For Programmers: Free Programming Magazines  


Home > Archive > Fortran > October 2004 > Reading Tab Separated Files









You are viewing an archived Text-only version of the thread. To view this thread in it's original format and/or if you want to reply to this thread please [click here]

 

Author Reading Tab Separated Files
Alan Ross

2004-10-24, 3:56 pm

Dear All,

I am currently learning Fortran and am stuck on a problem. I have
scoured the web and this group for a solution but to no avail.
Hopefully someone would be able to point me in the right direction.

I am attempting to read in a formatted file of integer values
separated by tabs. There are three values per line. eg.

180 807 479
27 785 88
145 50 429
317 5 805
131 77 402

I am attempting to use the following code:

integer :: i1, i2, i3
open(unit = 10, file = "list.dat", form = "formatted", action =
"read")
do
read(10, *) i1, i2, i3
write(*,*) i1, i2, i3
end do
close(10)

According to the postings in this group, the free form format * should
recognise the tabs as separating the integers (btw. I am using NAGware
F95 compiler). I get the error message "Invalid input for integer
editing"

I also experimented with format statements namely fmt="(i3, t5, i3,
t9, i3)" but since the number of integer characters before the tab
varies, I have problems. So it only outputs the first line and ignores
the rest.

Could anyone please help push me in the right direction. I have spent
days on this problem now.

Thanks,

Alan
Richard Maine

2004-10-24, 3:56 pm

alan@rebeluk.com (Alan Ross) writes:

> According to the postings in this group, the free form format * should
> recognise the tabs as separating the integers...

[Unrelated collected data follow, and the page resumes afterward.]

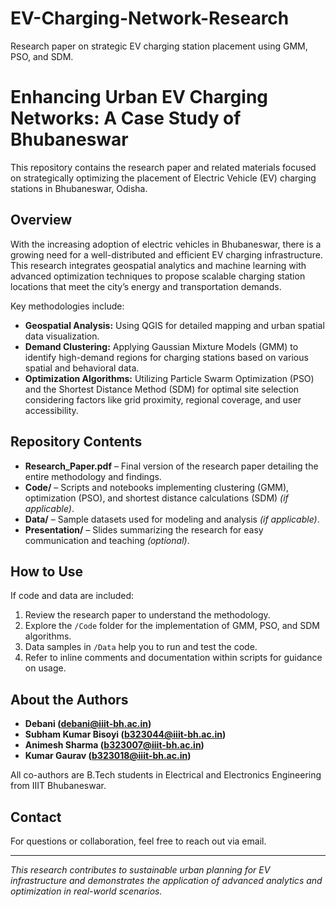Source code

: # EV-Charging-Network-Research
Research paper on strategic EV charging station placement using GMM, PSO, and SDM.
# Enhancing Urban EV Charging Networks: A Case Study of Bhubaneswar

This repository contains the research paper and related materials focused on strategically optimizing the placement of Electric Vehicle (EV) charging stations in Bhubaneswar, Odisha.

## Overview

With the increasing adoption of electric vehicles in Bhubaneswar, there is a growing need for a well-distributed and efficient EV charging infrastructure. This research integrates geospatial analytics and machine learning with advanced optimization techniques to propose scalable charging station locations that meet the city’s energy and transportation demands.

Key methodologies include:

- **Geospatial Analysis:** Using QGIS for detailed mapping and urban spatial data visualization.
- **Demand Clustering:** Applying Gaussian Mixture Models (GMM) to identify high-demand regions for charging stations based on various spatial and behavioral data.
- **Optimization Algorithms:** Utilizing Particle Swarm Optimization (PSO) and the Shortest Distance Method (SDM) for optimal site selection considering factors like grid proximity, regional coverage, and user accessibility.

## Repository Contents

- **Research_Paper.pdf** – Final version of the research paper detailing the entire methodology and findings.
- **Code/** – Scripts and notebooks implementing clustering (GMM), optimization (PSO), and shortest distance calculations (SDM) *(if applicable)*.
- **Data/** – Sample datasets used for modeling and analysis *(if applicable)*.
- **Presentation/** – Slides summarizing the research for easy communication and teaching *(optional)*.

## How to Use

If code and data are included:

1. Review the research paper to understand the methodology.  
2. Explore the `/Code` folder for the implementation of GMM, PSO, and SDM algorithms.  
3. Data samples in `/Data` help you to run and test the code.  
4. Refer to inline comments and documentation within scripts for guidance on usage.

## About the Authors

- **Debani (debani@iiit-bh.ac.in)**  
- **Subham Kumar Bisoyi (b323044@iiit-bh.ac.in)**  
- **Animesh Sharma (b323007@iiit-bh.ac.in)**  
- **Kumar Gaurav (b323018@iiit-bh.ac.in)**  

All co-authors are B.Tech students in Electrical and Electronics Engineering from IIIT Bhubaneswar.

## Contact

For questions or collaboration, feel free to reach out via email.

---

*This research contributes to sustainable urban planning for EV infrastructure and demonstrates the application of advanced analytics and optimization in real-world scenarios.*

Umm. That depends on what you mean by "should". There are at least 3
possible meanings of it here.

1. Should according to the standard. If that's the intended meaning,
that is just wrong. The standard does not even mention the tab
character.

2. Personal opinion of what would be nice.... which has little to do
with the way things actually are.

3. Should as in has been observed to work with some particular
compiler. I'm sure some compilers do this. I don't recall
whether NAG is one. (I do use NAG as my most common compiler,
but I never use tabs, so I don't off-hand know... and I don't
have a license key for my home system at the moment, so I
can't check here).

> I also experimented with format statements namely fmt="(i3, t5, i3,
> t9, i3)" but since the number of integer characters before the tab
> varies, I have problems. So it only outputs the first line and ignores
> the rest.
>
> Could anyone please help push me in the right direction. I have spent
> days on this problem now.


There is no standard-conforming, portable way to deal with tabs
directly in a format. You've noted the problem with explicit formats,
and recognition of tabs by list-directed reads (the * format) is
nonstandard.

There are 3 basic approaches (that I can think of off-hand.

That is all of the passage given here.